Legal studies, Mediation

Co-funded by the Open Society University Network (OSUN). 



Course date

5 July - 9 July, 2021
Application for this course is closed.
Course Director(s): 

Sharon B. Press

Mitchell Hamline School of Law, St. Paul, USA
Course Faculty: 

Borbala Fellegi

Foresee Research Group Nonprofit Ltd., Budapest, Hungary

Kinga Goncz

School of Public Policy, Central European University, Budapest, Hungary/Vienna, Austria

Christian Hartwig

Streitvermittler, Berlin, Germany

Art Hinshaw

Sandra Day O’Connor College of Law, Arizona State University, Phoenix, USA

Csilla Kollonay-Lehoczky

Department of Legal Studies, Central European University, Budapest, Hungary/Vienna, Austria

Markus Petsche

Department of Legal Studies, Central European University, Budapest, Hungary/Vienna, Austria
Through lecture, discussion, demonstration and role-plays, students will be introduced to mediation theory and skills and examine the impact of culture and context on the consensus-building approach adopted.  Participants should come prepared for a highly engaging learning experience.
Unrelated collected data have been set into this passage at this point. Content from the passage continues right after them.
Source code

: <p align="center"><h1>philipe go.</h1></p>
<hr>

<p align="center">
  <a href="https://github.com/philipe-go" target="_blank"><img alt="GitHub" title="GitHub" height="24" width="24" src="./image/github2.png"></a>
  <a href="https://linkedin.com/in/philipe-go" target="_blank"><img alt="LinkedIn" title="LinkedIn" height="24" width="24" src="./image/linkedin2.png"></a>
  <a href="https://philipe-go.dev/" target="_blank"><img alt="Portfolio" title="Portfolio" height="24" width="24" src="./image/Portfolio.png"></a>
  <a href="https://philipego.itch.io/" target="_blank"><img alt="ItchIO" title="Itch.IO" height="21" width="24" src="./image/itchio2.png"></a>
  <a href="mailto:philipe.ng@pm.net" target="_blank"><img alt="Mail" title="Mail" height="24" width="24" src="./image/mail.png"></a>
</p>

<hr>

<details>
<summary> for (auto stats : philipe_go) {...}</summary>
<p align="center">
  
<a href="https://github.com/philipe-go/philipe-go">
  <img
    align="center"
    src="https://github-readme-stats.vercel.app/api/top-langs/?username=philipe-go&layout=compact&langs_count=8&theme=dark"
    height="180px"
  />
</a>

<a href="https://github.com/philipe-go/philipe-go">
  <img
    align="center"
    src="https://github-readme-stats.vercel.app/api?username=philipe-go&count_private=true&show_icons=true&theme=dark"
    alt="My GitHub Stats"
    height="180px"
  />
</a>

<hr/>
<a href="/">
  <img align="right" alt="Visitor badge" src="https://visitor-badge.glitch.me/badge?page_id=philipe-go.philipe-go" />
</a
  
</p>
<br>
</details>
Applicants who have the means and ability to teach and train in transition countries will be given preference for acceptance.
The course will include synchronous class time from 15:00 – 20:00 CET with a short break and a dinner break each day.  Students will be required to view recorded presentations outside of class hours and will participate in small group exercises and activities based on the recorded presentations and course materials.  These small group exercises and activities will take place both during and outside of the scheduled course hours.
Students will study conflict resolution process through multinational examples and perspectives and will examine challenges in designing and delivering dispute resolution initiatives in the dynamic context of emerging democracies, as well as mature, but adversarial, legal cultures.  As the use of mediation grows around the world and as dangerous conflicts continue to proliferate, the relevance of this program, which addresses the development of collaborative dispute resolution processes, becomes more and more heightened.  To highlight this, we will be asking participants to identify a local conflict which they will use to help develop a proposed plan to address the interests of all sides. 
It is more and more standard for law schools to include programs in ADR and mediation. Ideally, this course can play a much-needed role in building capacity for the development of university training curricula as well as practical training in mediation, both at CEU and for institutions connected with our student participants.  In addition to offering an introduction to mediation, the program provides a teaching and training template for mediation training for scholars and practitioners from around the world to adapt for use in their home countries.